**Data to examine**.
>>>>

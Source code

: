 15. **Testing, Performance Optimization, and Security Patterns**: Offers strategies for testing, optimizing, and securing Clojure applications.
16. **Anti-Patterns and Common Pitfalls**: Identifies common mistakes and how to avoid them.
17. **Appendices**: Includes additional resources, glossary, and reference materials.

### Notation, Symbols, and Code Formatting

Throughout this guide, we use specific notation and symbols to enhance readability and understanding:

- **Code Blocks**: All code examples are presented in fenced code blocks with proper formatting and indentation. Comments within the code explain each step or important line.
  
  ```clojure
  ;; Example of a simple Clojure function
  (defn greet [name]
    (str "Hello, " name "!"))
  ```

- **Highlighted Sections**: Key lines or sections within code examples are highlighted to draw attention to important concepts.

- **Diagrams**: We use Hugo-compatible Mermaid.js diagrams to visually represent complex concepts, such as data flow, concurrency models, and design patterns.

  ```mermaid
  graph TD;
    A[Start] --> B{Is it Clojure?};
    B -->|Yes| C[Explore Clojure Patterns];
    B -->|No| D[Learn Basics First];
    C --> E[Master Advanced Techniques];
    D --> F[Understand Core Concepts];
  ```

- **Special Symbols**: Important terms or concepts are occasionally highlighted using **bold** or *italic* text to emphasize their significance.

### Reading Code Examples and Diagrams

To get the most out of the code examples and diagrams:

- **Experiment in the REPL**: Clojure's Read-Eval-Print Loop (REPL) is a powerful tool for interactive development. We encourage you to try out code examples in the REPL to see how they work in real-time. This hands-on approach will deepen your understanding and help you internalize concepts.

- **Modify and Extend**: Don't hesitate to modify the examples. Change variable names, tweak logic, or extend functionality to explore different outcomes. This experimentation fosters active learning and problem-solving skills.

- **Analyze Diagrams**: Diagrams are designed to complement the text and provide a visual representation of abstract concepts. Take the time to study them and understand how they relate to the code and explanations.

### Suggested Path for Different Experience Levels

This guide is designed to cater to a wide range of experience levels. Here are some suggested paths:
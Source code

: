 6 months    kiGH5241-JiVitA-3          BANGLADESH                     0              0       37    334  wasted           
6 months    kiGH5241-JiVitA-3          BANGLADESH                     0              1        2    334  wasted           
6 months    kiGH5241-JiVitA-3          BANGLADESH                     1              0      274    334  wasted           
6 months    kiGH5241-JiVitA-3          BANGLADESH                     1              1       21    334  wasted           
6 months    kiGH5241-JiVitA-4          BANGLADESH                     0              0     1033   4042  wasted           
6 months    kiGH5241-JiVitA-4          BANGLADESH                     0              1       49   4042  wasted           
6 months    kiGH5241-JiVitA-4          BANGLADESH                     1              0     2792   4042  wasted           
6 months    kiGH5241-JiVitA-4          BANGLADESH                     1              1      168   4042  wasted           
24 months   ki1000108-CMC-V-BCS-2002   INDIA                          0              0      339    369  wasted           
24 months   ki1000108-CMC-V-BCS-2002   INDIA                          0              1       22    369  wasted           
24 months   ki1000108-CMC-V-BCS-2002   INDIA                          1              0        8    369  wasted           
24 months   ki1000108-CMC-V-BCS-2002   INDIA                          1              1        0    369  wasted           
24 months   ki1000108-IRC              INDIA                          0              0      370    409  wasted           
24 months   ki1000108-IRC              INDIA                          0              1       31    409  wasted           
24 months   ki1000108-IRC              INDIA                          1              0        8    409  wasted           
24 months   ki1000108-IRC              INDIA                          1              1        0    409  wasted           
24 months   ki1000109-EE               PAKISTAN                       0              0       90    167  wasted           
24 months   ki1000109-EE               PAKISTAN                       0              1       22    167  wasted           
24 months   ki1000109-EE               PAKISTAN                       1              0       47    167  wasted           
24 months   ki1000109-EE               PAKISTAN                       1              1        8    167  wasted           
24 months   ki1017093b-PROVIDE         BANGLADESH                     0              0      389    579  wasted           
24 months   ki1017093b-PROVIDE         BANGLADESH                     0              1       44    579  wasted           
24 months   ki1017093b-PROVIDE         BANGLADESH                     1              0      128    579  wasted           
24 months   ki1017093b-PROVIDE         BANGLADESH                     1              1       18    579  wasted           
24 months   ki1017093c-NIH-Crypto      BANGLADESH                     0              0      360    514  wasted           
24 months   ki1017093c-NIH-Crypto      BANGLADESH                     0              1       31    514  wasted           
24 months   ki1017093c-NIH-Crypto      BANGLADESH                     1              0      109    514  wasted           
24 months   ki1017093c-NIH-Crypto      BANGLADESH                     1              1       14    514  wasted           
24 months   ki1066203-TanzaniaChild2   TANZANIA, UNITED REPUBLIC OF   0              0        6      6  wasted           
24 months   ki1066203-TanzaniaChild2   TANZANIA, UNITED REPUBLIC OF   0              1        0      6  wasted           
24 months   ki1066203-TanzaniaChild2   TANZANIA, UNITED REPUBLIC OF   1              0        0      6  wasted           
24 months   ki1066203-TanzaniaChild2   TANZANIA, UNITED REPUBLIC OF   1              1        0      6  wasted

<<<<

**What you need to do**. One number and nothing else is the answer: how many lines of the material include "designed".

**Expected answer**. 2